L'idée que le sida faisait partie d'une expérience de la CIA visant à modifier la population a été largement évoquée dans les années 80. Le musicien américain Frank Zappa a même écrit une comédie musicale sur le prétendu phénomène appelé «Thing Fish».
En l'an 2000, le groupe think-thank néocon qui fournissait à l'administration George W. Bush de nombreux conseillers importants, le Projet pour le nouveau siècle américain (Project for the New American Century) a publié un rapport qui parlait de l'opportunité d'armer des agents biologiques génétiquement cartographiés pour une utilisation guerrière au 21e siècle. C'était l'un des facteurs qui ont conduit la Russie à interdire l'exportation d'échantillons d'ADN nationaux en 2007, comme cela avait été rapporté dans les médias traditionnels russes à l'époque.
Bien que l'exportation d'échantillons d'ADN russe reste illégale dans la plupart des circonstances, l'armée américaine tient toujours à jeter à la poubelle la loi russe.
Le président Vladimir Poutine a répondu aux dernières tentatives de l'armée américaine de recueillir des échantillons d'ADN russe de la manière suivante :
«Savez-vous que du matériel biologique est collecté dans tout le pays, auprès de différents groupes ethniques et de personnes vivant dans différentes régions géographiques de la Fédération de Russie? La question est - pourquoi est-ce fait? Cela se fait avec détermination et professionnalisme. Nous sommes une sorte d'objet de grand intérêt.

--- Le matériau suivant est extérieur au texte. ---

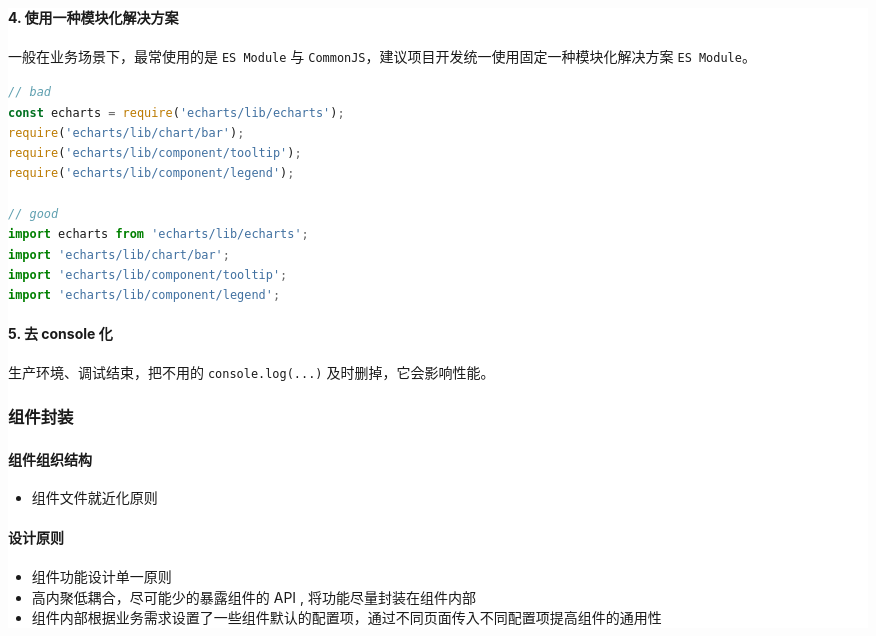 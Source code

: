 #### 4. 使用一种模块化解决方案

一般在业务场景下，最常使用的是 `ES Module` 与 `CommonJS`，建议项目开发统一使用固定一种模块化解决方案 `ES Module`。

```javascript
// bad
const echarts = require('echarts/lib/echarts');
require('echarts/lib/chart/bar');
require('echarts/lib/component/tooltip');
require('echarts/lib/component/legend');

// good
import echarts from 'echarts/lib/echarts';
import 'echarts/lib/chart/bar';
import 'echarts/lib/component/tooltip';
import 'echarts/lib/component/legend';
```

#### 5. 去 console 化

生产环境、调试结束，把不用的 `console.log(...)` 及时删掉，它会影响性能。

### 组件封装

#### 组件组织结构

- 组件文件就近化原则

#### 设计原则

- 组件功能设计单一原则
- 高内聚低耦合，尽可能少的暴露组件的 API , 将功能尽量封装在组件内部
- 组件内部根据业务需求设置了一些组件默认的配置项，通过不同页面传入不同配置项提高组件的通用性
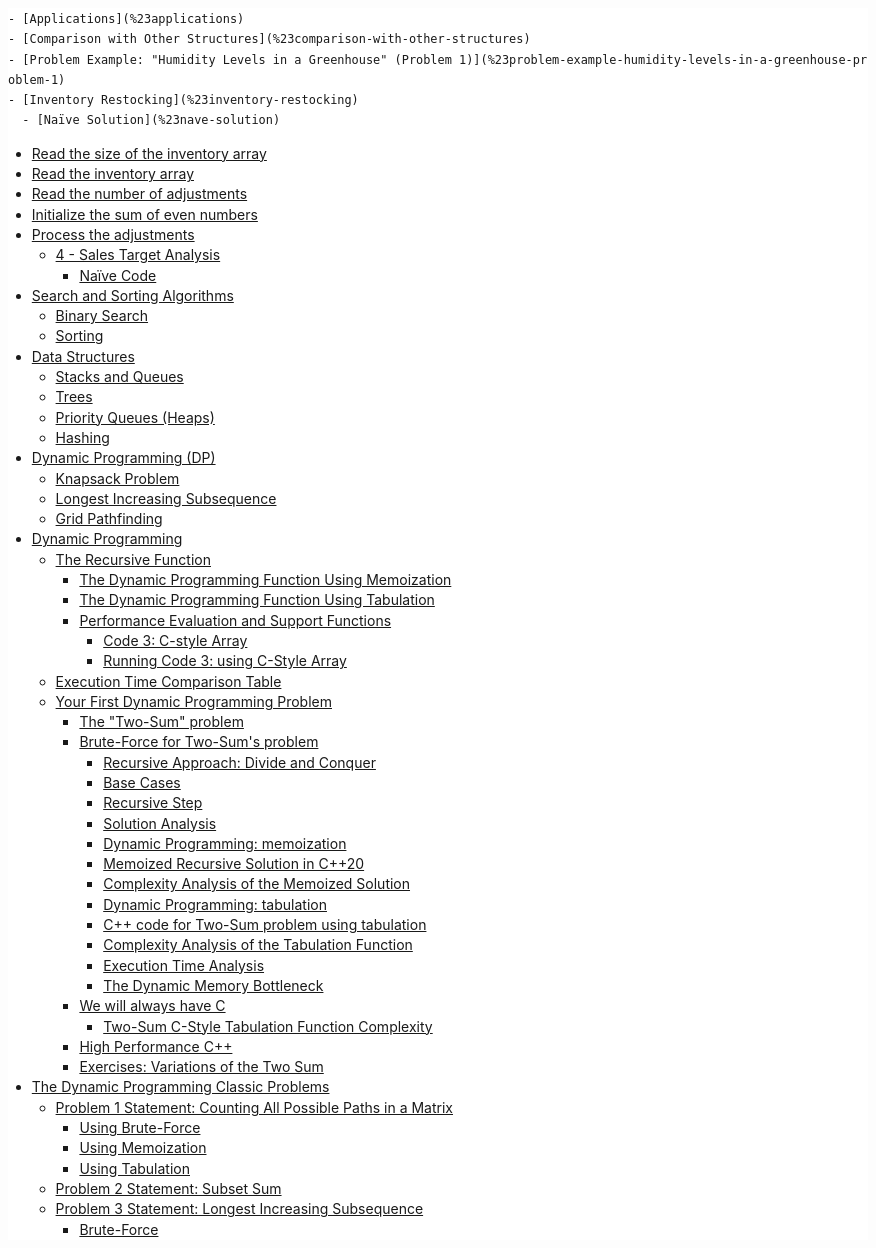     - [Applications](%23applications)
    - [Comparison with Other Structures](%23comparison-with-other-structures)
    - [Problem Example: "Humidity Levels in a Greenhouse" (Problem 1)](%23problem-example-humidity-levels-in-a-greenhouse-problem-1)
    - [Inventory Restocking](%23inventory-restocking)
      - [Naïve Solution](%23nave-solution)
- [Read the size of the inventory array](%23read-the-size-of-the-inventory-array)
- [Read the inventory array](%23read-the-inventory-array)
- [Read the number of adjustments](%23read-the-number-of-adjustments)
- [Initialize the sum of even numbers](%23initialize-the-sum-of-even-numbers)
- [Process the adjustments](%23process-the-adjustments)
    - [4 - Sales Target Analysis](%234---sales-target-analysis)
      - [Naïve Code](%23nave-code)
- [Search and Sorting Algorithms](%23search-and-sorting-algorithms)
  - [Binary Search]()
  - [Sorting]()
- [Data Structures](%23data-structures)
  - [Stacks and Queues]()
  - [Trees]()
  - [Priority Queues (Heaps)]()
  - [Hashing]()
- [Dynamic Programming (DP)](%23dynamic-programming-dp)
  - [Knapsack Problem]()
  - [Longest Increasing Subsequence]()
  - [Grid Pathfinding]()
- [Dynamic Programming](%23dynamic-programming)
  - [The Recursive Function]()
    - [The Dynamic Programming Function Using Memoization](%23the-dynamic-programming-function-using-memoization)
    - [The Dynamic Programming Function Using Tabulation](%23the-dynamic-programming-function-using-tabulation)
    - [Performance Evaluation and Support Functions](%23performance-evaluation-and-support-functions)
      - [Code 3: C-style Array](%23code-3-c-style-array)
      - [Running Code 3: using C-Style Array](%23running-code-3-using-c-style-array)
  - [Execution Time Comparison Table]()
  - [Your First Dynamic Programming Problem]()
    - [The "Two-Sum" problem](%23the-two-sum-problem)
    - [Brute-Force for Two-Sum's problem](%23brute-force-for-two-sums-problem)
      - [Recursive Approach: Divide and Conquer](%23recursive-approach-divide-and-conquer)
      - [Base Cases](%23base-cases)
      - [Recursive Step](%23recursive-step)
      - [Solution Analysis](%23solution-analysis)
      - [Dynamic Programming: memoization](%23dynamic-programming-memoization)
      - [Memoized Recursive Solution in C++20](%23memoized-recursive-solution-in-c20)
      - [Complexity Analysis of the Memoized Solution](%23complexity-analysis-of-the-memoized-solution)
      - [Dynamic Programming: tabulation](%23dynamic-programming-tabulation)
      - [C++ code for Two-Sum problem using tabulation](%23c-code-for-two-sum-problem-using-tabulation)
      - [Complexity Analysis of the Tabulation Function](%23complexity-analysis-of-the-tabulation-function)
      - [Execution Time Analysis](%23execution-time-analysis)
      - [The Dynamic Memory Bottleneck](%23the-dynamic-memory-bottleneck)
    - [We will always have C](%23we-will-always-have-c)
      - [Two-Sum C-Style Tabulation Function Complexity](%23two-sum-c-style-tabulation-function-complexity)
    - [High Performance C++](%23high-performance-c)
    - [Exercises: Variations of the Two Sum](%23exercises-variations-of-the-two-sum)
- [The Dynamic Programming Classic Problems](%23the-dynamic-programming-classic-problems)
  - [Problem 1 Statement: Counting All Possible Paths in a Matrix]()
    - [Using Brute-Force](%23using-brute-force)
    - [Using Memoization](%23using-memoization)
    - [Using Tabulation](%23using-tabulation)
  - [Problem 2 Statement: Subset Sum]()
  - [Problem 3 Statement: Longest Increasing Subsequence]()
    - [Brute-Force](%23brute-force) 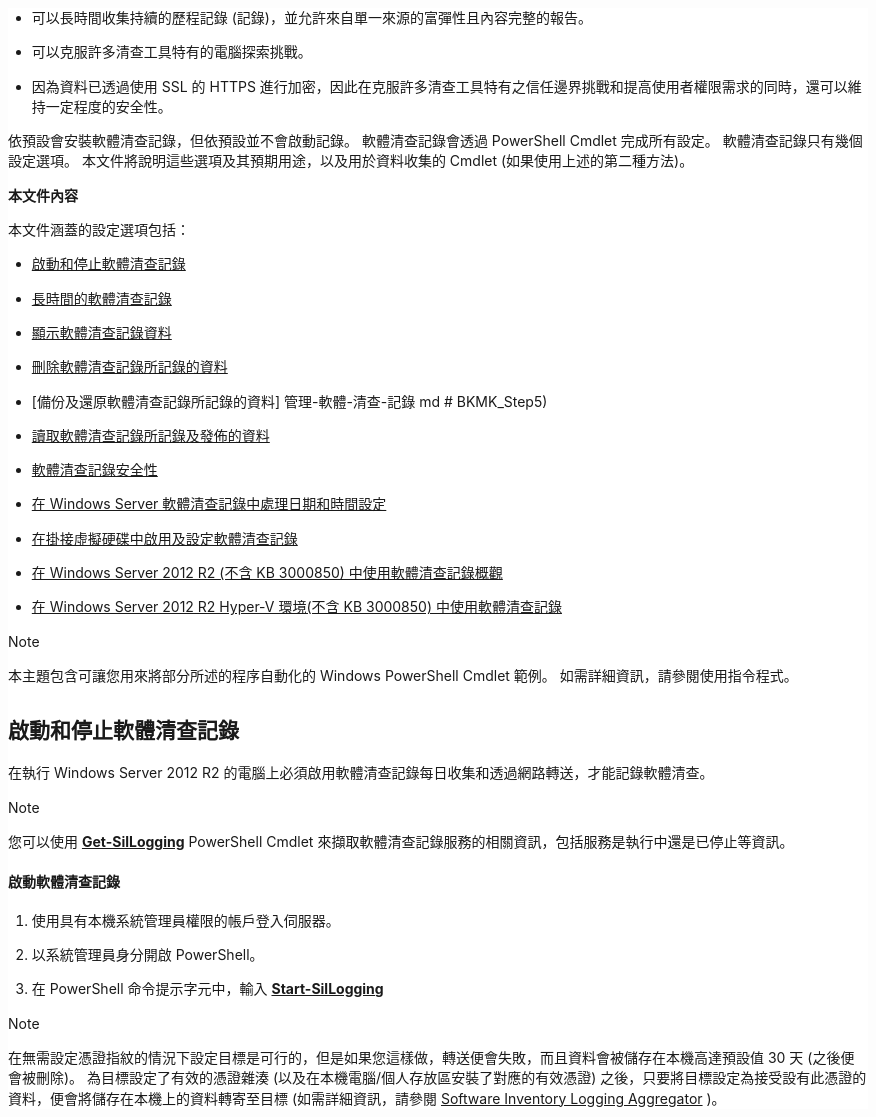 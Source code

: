 -   可以長時間收集持續的歷程記錄 (記錄)，並允許來自單一來源的富彈性且內容完整的報告。

-   可以克服許多清查工具特有的電腦探索挑戰。

-   因為資料已透過使用 SSL 的 HTTPS 進行加密，因此在克服許多清查工具特有之信任邊界挑戰和提高使用者權限需求的同時，還可以維持一定程度的安全性。

依預設會安裝軟體清查記錄，但依預設並不會啟動記錄。 軟體清查記錄會透過 PowerShell Cmdlet 完成所有設定。 軟體清查記錄只有幾個設定選項。 本文件將說明這些選項及其預期用途，以及用於資料收集的 Cmdlet (如果使用上述的第二種方法)。

**本文件內容**

本文件涵蓋的設定選項包括：

-   [啟動和停止軟體清查記錄](manage-software-inventory-logging.md#BKMK_Step1)

-   [長時間的軟體清查記錄](manage-software-inventory-logging.md#BKMK_Step2)

-   [顯示軟體清查記錄資料](manage-software-inventory-logging.md#BKMK_Step3)

-   [刪除軟體清查記錄所記錄的資料](manage-software-inventory-logging.md#BKMK_Step4)

-   [備份及還原軟體清查記錄所記錄的資料] 管理-軟體-清查-記錄 md # BKMK_Step5) 

-   [讀取軟體清查記錄所記錄及發佈的資料](manage-software-inventory-logging.md#BKMK_Step6)

-   [軟體清查記錄安全性](manage-software-inventory-logging.md#BKMK_Step7)

-   [在 Windows Server 軟體清查記錄中處理日期和時間設定](manage-software-inventory-logging.md#BKMK_Step8)

-   [在掛接虛擬硬碟中啟用及設定軟體清查記錄](manage-software-inventory-logging.md#BKMK_Step10)

-   [在 Windows Server 2012 R2 (不含 KB 3000850) 中使用軟體清查記錄概觀](manage-software-inventory-logging.md#BKMK_Step11)

-   [在 Windows Server 2012 R2 Hyper-V 環境(不含 KB 3000850) 中使用軟體清查記錄](manage-software-inventory-logging.md#BKMK_Step12)

> [!NOTE]
> 本主題包含可讓您用來將部分所述的程序自動化的 Windows PowerShell Cmdlet 範例。 如需詳細資訊，請參閱使用指令程式。


## <a name="starting-and-stopping-software-inventory-logging"></a><a name="BKMK_Step1"></a>啟動和停止軟體清查記錄
在執行 Windows Server 2012 R2 的電腦上必須啟用軟體清查記錄每日收集和透過網路轉送，才能記錄軟體清查。

> [!NOTE]
> 您可以使用 **[Get-SilLogging](/previous-versions/windows/powershell-scripting/dn283396(v=wps.630))** PowerShell Cmdlet 來擷取軟體清查記錄服務的相關資訊，包括服務是執行中還是已停止等資訊。

#### <a name="to-start-software-inventory-logging"></a>啟動軟體清查記錄

1.  使用具有本機系統管理員權限的帳戶登入伺服器。

2.  以系統管理員身分開啟 PowerShell。

3.  在 PowerShell 命令提示字元中，輸入 **[Start-SilLogging](/previous-versions/windows/powershell-scripting/dn283391(v=wps.630))**

> [!NOTE]
> 在無需設定憑證指紋的情況下設定目標是可行的，但是如果您這樣做，轉送便會失敗，而且資料會被儲存在本機高達預設值 30 天 (之後便會被刪除)。 為目標設定了有效的憑證雜湊 (以及在本機電腦/個人存放區安裝了對應的有效憑證) 之後，只要將目標設定為接受設有此憑證的資料，便會將儲存在本機上的資料轉寄至目標 (如需詳細資訊，請參閱 [Software Inventory Logging Aggregator](Software-Inventory-Logging-Aggregator.md) )。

Laissons-les faire ce qu'ils veulent et nous devons faire ce que nous devons ».
La dernière partie de la déclaration de Poutine découle du Dialogue de l'historien athénien Thucydide. Dans son Histoire de la guerre du Péloponnèse, Thucydide raconte des envoyés athéniens tentant de convaincre la petite île de Melos de renoncer à sa souveraineté ou d'être détruite. Le dialogue comprend une phrase célèbre qui se traduit généralement par «Les forts font ce qu'ils veulent et les faibles se soumettent comme ils le doivent».
Poutine suggère donc que, peu importe ce que les États-Unis ont en réserve pour la Russie, les dirigeants de la Fédération de Russie sont capables et désireux de prendre des questions défensives dans n'importe quel scénario. La déclaration apparemment prudente de Poutine est en fait incroyablement puissante lorsqu'elle est lue attentivement.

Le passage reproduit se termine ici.